The applicants applied for a grant of letters of administration to the estate of the late Maliko Rutenta Rwamasaka vide administration Cause No. 067 of 2007. A caveat was lodged by the respondents against the grant and it was later resolved by consent of the parties that the 1st respondent be included in the grant as one of the administrators. On 23rd April 2013, this court made the grant to the 4 applicants and the 1st respondent.
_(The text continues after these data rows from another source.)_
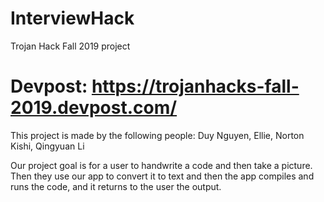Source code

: # InterviewHack
Trojan Hack Fall 2019 project
# Devpost: https://trojanhacks-fall-2019.devpost.com/ 

This project is made by the following people: Duy Nguyen, Ellie, Norton Kishi, Qingyuan Li

Our project goal is for a user to handwrite a code and then take a picture. Then they use our app to convert it to text and then the app compiles and runs the code, and it returns to the user the output.
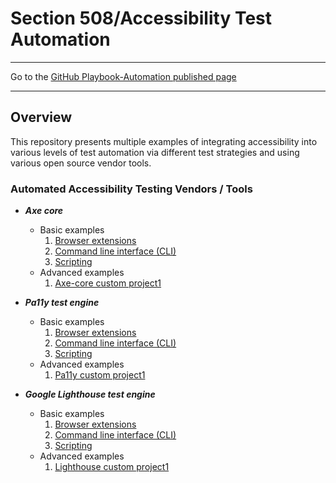 # Section 508/Accessibility Test Automation

<hr>

Go to the [GitHub Playbook-Automation published page](https://akingkci.github.io/Dev-Automation/)

<hr>

## Overview
This repository presents multiple examples of integrating accessibility into various levels of test automation via different test strategies and using various open source vendor tools.

### Automated Accessibility Testing Vendors / Tools

  * ***Axe core***
    * Basic examples
        1. [Browser extensions](https://github.com/akingkci/Dev-Automation/tree/master/examples/examples/axe-core/axe-basic-browser-ext)
        2. [Command line interface (CLI)](https://github.com/akingkci/Dev-Automation/tree/master/examples/examples/axe-core/axe-basic-cli)
        3. [Scripting](https://github.com/akingkci/Dev-Automation/tree/master/examples/examples/axe-core/axe-basic-scripts)
    * Advanced examples
        1. [Axe-core custom project1](https://github.com/akingkci/Dev-Automation/tree/master/examples/examples/axe-core/axe-advanced-project1)
        
  * ***Pa11y test engine***
    * Basic examples
        1. [Browser extensions](https://github.com/akingkci/Dev-Automation/tree/master/examples/examples/pa11y/pa11y-basic-browser-ext)
        2. [Command line interface (CLI)](https://github.com/akingkci/Dev-Automation/tree/master/examples/examples/pa11y/pa11y-basic-cli)
        3. [Scripting](https://github.com/akingkci/Dev-Automation/tree/master/examples/examples/pa11y/pa11y-basic-scripts)
    * Advanced examples
        1. [Pa11y custom project1](https://github.com/akingkci/Dev-Automation/tree/master/examples/examples/pa11y/pa11y-advanced-project1)
        
  * ***Google Lighthouse test engine***
    * Basic examples
        1. [Browser extensions](https://github.com/akingkci/Dev-Automation/tree/master/examples/examples/lighthouse/lh-basic-browser-ext)
        2. [Command line interface (CLI)](https://github.com/akingkci/Dev-Automation/tree/master/examples/examples/lighthouse/lh-basic-cli)
        3. [Scripting](https://github.com/akingkci/Dev-Automation/tree/master/examples/examples/lighthouse/lh-basic-scripts)
    * Advanced examples
        1. [Lighthouse custom project1](https://github.com/akingkci/Dev-Automation/tree/master/examples/examples/lighthouse/lh-advanced-project1)
        
     
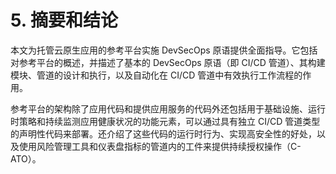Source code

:# 5. 摘要和结论

本文为托管云原生应用的参考平台实施 DevSecOps 原语提供全面指导。它包括对参考平台的概述，并描述了基本的 DevSecOps 原语（即 CI/CD 管道）、其构建模块、管道的设计和执行，以及自动化在 CI/CD 管道中有效执行工作流程的作用。

参考平台的架构除了应用代码和提供应用服务的代码外还包括用于基础设施、运行时策略和持续监测应用健康状况的功能元素，可以通过具有独立 CI/CD 管道类型的声明性代码来部署。还介绍了这些代码的运行时行为、实现高安全性的好处，以及使用风险管理工具和仪表盘指标的管道内的工件来提供持续授权操作（C-ATO）。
Shortly after the grant, issues arose between the applicants and the 1st respondent over part of the land labeled as Rwengoma A III Zone, West Division in Fort Portal (the suit land). The applicants claimed that the said plot belonged to the estate of the late Maliko Rutenta Rwamasaka while the 1st respondent claimed that the said plot belonged to the estate of his late mother, Gertrude Kabajerimani. Mediation between these parties failed and on 8/12/2015, Justice Batema recalled the letters of administration earlier issued.

The applicants then filed Civil Suit No. 002 of 2016 against the respondents for among other remedies, a declaration that the suit land belongs to the estate of the late Maliko Rutenta Rwamasaka. They were successful and court decreed the respondents to have intermeddled in the estate of the late Maliko Rutenta Rwamasaka.

This application now seeks for several orders aimed at streamlining the administration of the estate of the late Maliko Rutenta Rwamasaka and to make the said administration effective.

## **Representation and hearing**

The applicants are represented by Kayonga, Musinguzi & Co. Advocates. The respondents are represented by Atuhaire & Co. Advocates. The hearing proceeded by way of written submissions. Written submissions were filed on behalf of all the parties except for the 1st and 2nd respondents. I have considered the Advocates' submissions in this ruling.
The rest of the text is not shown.